I’ve lived in the Bible Belt my whole life. I grew up in a small town in North Georgia. It was a town where the biggest church in town was First Baptist and where we began each day at my public high school with a brief scripture reading and the Pledge of Allegiance over the PA system. I was in the marching band, and every Friday night before our halftime performance, the entire band would come together and recite the Lord’s Prayer—even those who didn’t go to church. As someone who was not a churchgoer, I actually learned the Lord’s Prayer from marching band, not from Sunday School. Christianity was not only tolerated, but embraced, some might even say it was expected. Looking at where we are today, I guess Bob Dylan had it right way back in 1963 when he said “times they are a-changin.”
I suspect you could still travel to small towns across our state and find hamlets of righteousness where the ACLU has not had the courage to venture. You can probably still find places where liberal is a four-letter word. And there are undoubtedly still areas where Sunday morning is the quietest time of the week because it seems that almost everyone is at church—and even those who are not have nowhere to go, because nothing opens on the Lord’s Day. Places where even the dogs are afraid to bark during church time.
I’ll be honest, there is a big part of me that misses those days. Especially on Sunday mornings. I have found myself listening to the cars zooming down the highway while I preach. It is a sound that breaks my heart. Perhaps, when my sermon waxes long, those cars are filled with people leaving church to spend the afternoon with family and friends, but statistics tell us that the majority of those cars are filled with people who are going about their business just like any other day. Research tells us that as many as 80% of the people around us are not going to church on any given Sunday.

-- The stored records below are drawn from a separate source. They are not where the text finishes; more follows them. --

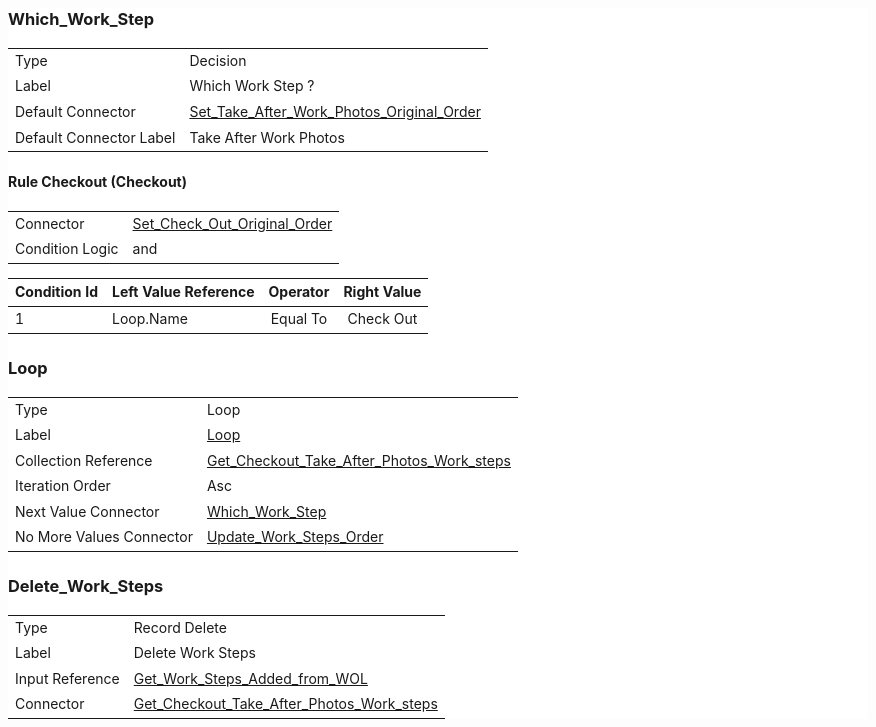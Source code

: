 

### Which_Work_Step

|||
|:---|:---|
|Type|Decision|
|Label|Which Work Step ?|
|Default Connector|[Set_Take_After_Work_Photos_Original_Order](#set_take_after_work_photos_original_order)|
|Default Connector Label|Take After Work Photos|


#### Rule Checkout (Checkout)

|||
|:---|:---|
|Connector|[Set_Check_Out_Original_Order](#set_check_out_original_order)|
|Condition Logic|and|




|Condition Id|Left Value Reference|Operator|Right Value|
|:-- |:-- |:--:|:--: |
|1|Loop.Name| Equal To|Check Out|




### Loop

|||
|:---|:---|
|Type|Loop|
|Label|[Loop](#loop)|
|Collection Reference|[Get_Checkout_Take_After_Photos_Work_steps](#get_checkout_take_after_photos_work_steps)|
|Iteration Order|Asc|
|Next Value Connector|[Which_Work_Step](#which_work_step)|
|No More Values Connector|[Update_Work_Steps_Order](#update_work_steps_order)|


### Delete_Work_Steps

|||
|:---|:---|
|Type|Record Delete|
|Label|Delete Work Steps|
|Input Reference|[Get_Work_Steps_Added_from_WOL](#get_work_steps_added_from_wol)|
|Connector|[Get_Checkout_Take_After_Photos_Work_steps](#get_checkout_take_after_photos_work_steps)|
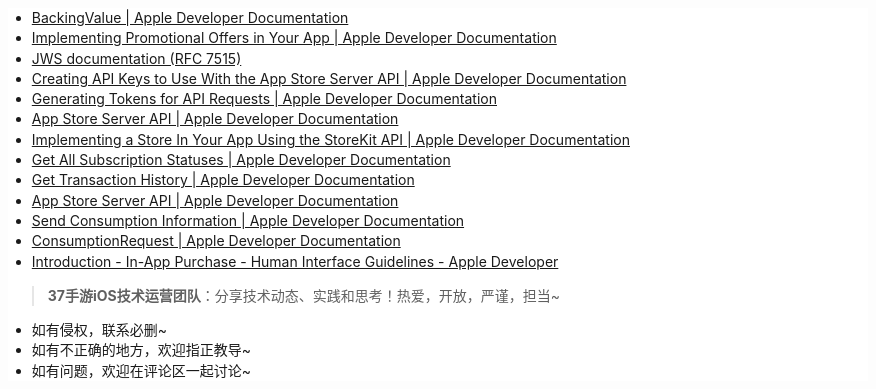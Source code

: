 * [BackingValue | Apple Developer Documentation](https://developer.apple.com/documentation/storekit/backingvalue)
* [Implementing Promotional Offers in Your App | Apple Developer Documentation](https://developer.apple.com/documentation/storekit/original_api_for_in-app_purchase/subscriptions_and_offers/implementing_promotional_offers_in_your_app)
* [JWS documentation (RFC 7515)](https://tools.ietf.org/html/rfc7515)
* [Creating API Keys to Use With the App Store Server API | Apple Developer Documentation](https://developer.apple.com/documentation/appstoreserverapi/creating_api_keys_to_use_with_the_app_store_server_api)
* [Generating Tokens for API Requests | Apple Developer Documentation](https://developer.apple.com/documentation/appstoreserverapi/generating_tokens_for_api_requests)
* [App Store Server API | Apple Developer Documentation](https://developer.apple.com/documentation/appstoreserverapi)
* [Implementing a Store In Your App Using the StoreKit API | Apple Developer Documentation](https://developer.apple.com/documentation/storekit/in-app_purchase/implementing_a_store_in_your_app_using_the_storekit_api)
* [Get All Subscription Statuses | Apple Developer Documentation](https://developer.apple.com/documentation/appstoreserverapi/get_all_subscription_statuses)
* [Get Transaction History | Apple Developer Documentation](https://developer.apple.com/documentation/appstoreserverapi/get_transaction_history)
* [App Store Server API | Apple Developer Documentation](https://developer.apple.com/documentation/appstoreserverapi/)
* [Send Consumption Information | Apple Developer Documentation](https://developer.apple.com/documentation/appstoreserverapi/send_consumption_information)
* [ConsumptionRequest | Apple Developer Documentation](https://developer.apple.com/documentation/appstoreserverapi/consumptionrequest)
* [Introduction - In-App Purchase - Human Interface Guidelines - Apple Developer](https://developer.apple.com/design/human-interface-guidelines/in-app-purchase/overview/introduction/)


> **37手游iOS技术运营团队**：分享技术动态、实践和思考！热爱，开放，严谨，担当~

- 如有侵权，联系必删~
- 如有不正确的地方，欢迎指正教导~
- 如有问题，欢迎在评论区一起讨论~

What many Christians have failed to realize is that a not-so-subtle shift has taken place. In 50 years, we have gone from an environment where Christianity was embraced and expected to a time when Christianity is just barely tolerated. We have become known by our hypocrisy and not by God’s grace in our lives. We have allowed the culture to define the church rather than the church define the culture. And the consequences are tremendous, as churches continue to lose pace with the population, and begin drifting off into the bottomless pit of irrelevance.
Jesus accurately diagnosed the situation. The harvest is abundant but the laborers are few. Two thousand years later, the harvest and the laborers are abundant, there are just too many laborers who never leave the barn. And truthfully, a laborer who will not leave the barn is no more useful than the thief that jumps the fence to steal the harvest right out of the field.
I have often wondered what it would take to raise the sleeping giant of the church in our land. What would it take to move someone from their pew in passive observation to their feet in active participation? What would it take for us to stop sitting idly by watching Mormon missionaries and Muslim extremists grazing in the harvest field to which God has specifically called us? Perhaps Paul’s quote from Ephesians 5 is the greatest prayer for the church today, “Awake, O sleeper, and arise from the dead, and Christ will shine on you.” It is ultimately time to wake up. We should all humbly pray that Jesus would quickly set the alarm clock and stir us from our slumber.